--- Material supplied ---
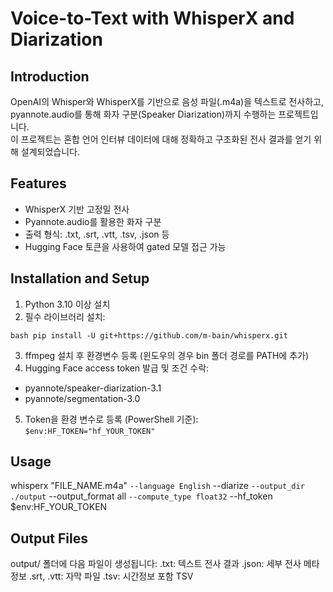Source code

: # Voice-to-Text with WhisperX and Diarization

## Introduction
OpenAI의 Whisper와 WhisperX를 기반으로 음성 파일(.m4a)을 텍스트로 전사하고, pyannote.audio를 통해 화자 구분(Speaker Diarization)까지 수행하는 프로젝트입니다.  
이 프로젝트는 혼합 언어 인터뷰 데이터에 대해 정확하고 구조화된 전사 결과를 얻기 위해 설계되었습니다.

## Features
- WhisperX 기반 고정밀 전사
- Pyannote.audio를 활용한 화자 구분
- 출력 형식: .txt, .srt, .vtt, .tsv, .json 등
- Hugging Face 토큰을 사용하여 gated 모델 접근 가능

## Installation and Setup
1. Python 3.10 이상 설치
2. 필수 라이브러리 설치:

```bash pip install -U git+https://github.com/m-bain/whisperx.git```

3. ffmpeg 설치 후 환경변수 등록 (윈도우의 경우 bin 폴더 경로를 PATH에 추가)
4. Hugging Face access token 발급 및 조건 수락:

- pyannote/speaker-diarization-3.1
- pyannote/segmentation-3.0

5. Token을 환경 변수로 등록 (PowerShell 기준):
`$env:HF_TOKEN="hf_YOUR_TOKEN"`


## Usage
whisperx "FILE_NAME.m4a" `
  --language English `
  --diarize `
  --output_dir ./output `
  --output_format all `
  --compute_type float32 `
  --hf_token $env:HF_YOUR_TOKEN

## Output Files
output/ 폴더에 다음 파일이 생성됩니다:
.txt: 텍스트 전사 결과
.json: 세부 전사 메타 정보
.srt, .vtt: 자막 파일
.tsv: 시간정보 포함 TSV


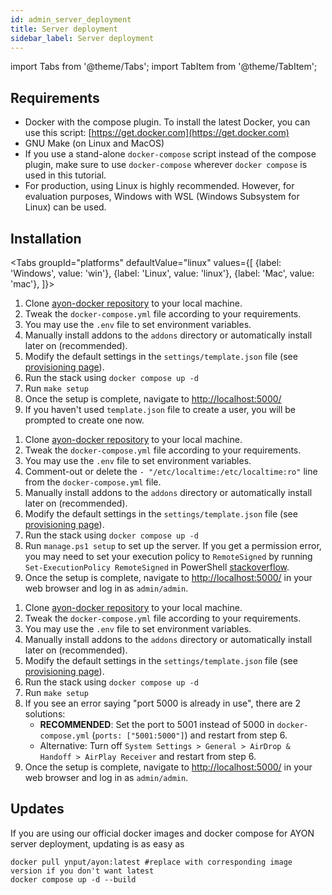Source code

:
 ```yaml
---
id: admin_server_deployment
title: Server deployment
sidebar_label: Server deployment
---
```


import Tabs from '@theme/Tabs';
import TabItem from '@theme/TabItem';

## Requirements

-   Docker with the compose plugin. To install the latest Docker, you can use this script: [https://get.docker.com](https://get.docker.com)
-   GNU Make (on Linux and MacOS)
-   If you use a stand-alone `docker-compose` script instead of the compose plugin, make sure to use `docker-compose` wherever `docker compose` is used in this tutorial.
-   For production, using Linux is highly recommended. However, for evaluation purposes, Windows with WSL (Windows Subsystem for Linux) can be used.

## Installation

<Tabs
groupId="platforms"
defaultValue="linux"
values={[
{label: 'Windows', value: 'win'},
{label: 'Linux', value: 'linux'},
{label: 'Mac', value: 'mac'},
]}>

<TabItem value="linux">
<ReactMarkdown>

1. Clone [ayon-docker repository](https://github.com/ynput/ayon-docker) to your local machine.
2. Tweak the `docker-compose.yml` file according to your requirements.
3. You may use the `.env` file to set environment variables.
4. Manually install addons to the `addons` directory or automatically install later on (recommended).
5. Modify the default settings in the `settings/template.json` file (see [provisioning page](admin_server_provisioning.md#configuration-file)).
6. Run the stack using `docker compose up -d`
7. Run `make setup`
8. Once the setup is complete, navigate to [http://localhost:5000/](http://localhost:5000/)
9. If you haven't used `template.json` file to create a user, you will be prompted to create one now.

</ReactMarkdown>
</TabItem>

<TabItem value="win">
<ReactMarkdown>

1. Clone [ayon-docker repository](https://github.com/ynput/ayon-docker) to your local machine.
2. Tweak the `docker-compose.yml` file according to your requirements.
3. You may use the `.env` file to set environment variables.
4. Comment-out or delete the `- "/etc/localtime:/etc/localtime:ro"` line from the `docker-compose.yml` file.
5. Manually install addons to the `addons` directory or automatically install later on (recommended).
6. Modify the default settings in the `settings/template.json` file (see [provisioning page](admin_server_provisioning.md#configuration-file)).
7. Run the stack using `docker compose up -d`
8. Run `manage.ps1 setup` to set up the server. If you get a permission error, you may need to set your execution policy to `RemoteSigned` by running `Set-ExecutionPolicy RemoteSigned` in PowerShell [stackoverflow](https://stackoverflow.com/questions/10635/why-are-my-powershell-scripts-not-running).
9. Once the setup is complete, navigate to [http://localhost:5000/](http://localhost:5000/) in your web browser and log in as `admin/admin`.

</ReactMarkdown>
</TabItem>

<TabItem value="mac">
<ReactMarkdown>

1. Clone [ayon-docker repository](https://github.com/ynput/ayon-docker) to your local machine.
2. Tweak the `docker-compose.yml` file according to your requirements.
3. You may use the `.env` file to set environment variables.
4. Manually install addons to the `addons` directory or automatically install later on (recommended).
5. Modify the default settings in the `settings/template.json` file (see [provisioning page](admin_server_provisioning.md#configuration-file)).
6. Run the stack using `docker compose up -d`
7. Run `make setup`
8. If you see an error saying "port 5000 is already in use", there are 2 solutions:
   * **RECOMMENDED**: Set the port to 5001 instead of 5000 in `docker-compose.yml` (`ports: ["5001:5000"]`) and restart from step 6.
   * Alternative: Turn off `System Settings > General > AirDrop & Handoff > AirPlay Receiver` and restart from step 6.
9. Once the setup is complete, navigate to [http://localhost:5000/](http://localhost:5000/) in your web browser and log in as `admin/admin`.

</ReactMarkdown>
</TabItem>

</Tabs>

## Updates

If you are using our official docker images and docker compose for AYON server deployment, updating is as easy as

```shell
docker pull ynput/ayon:latest #replace with corresponding image version if you don't want latest
docker compose up -d --build
```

--- Task brief ---
Whenever the word "json" shows up in a line, that line counts. Say how many lines of the data count, giving the number alone.

--- Response box ---
6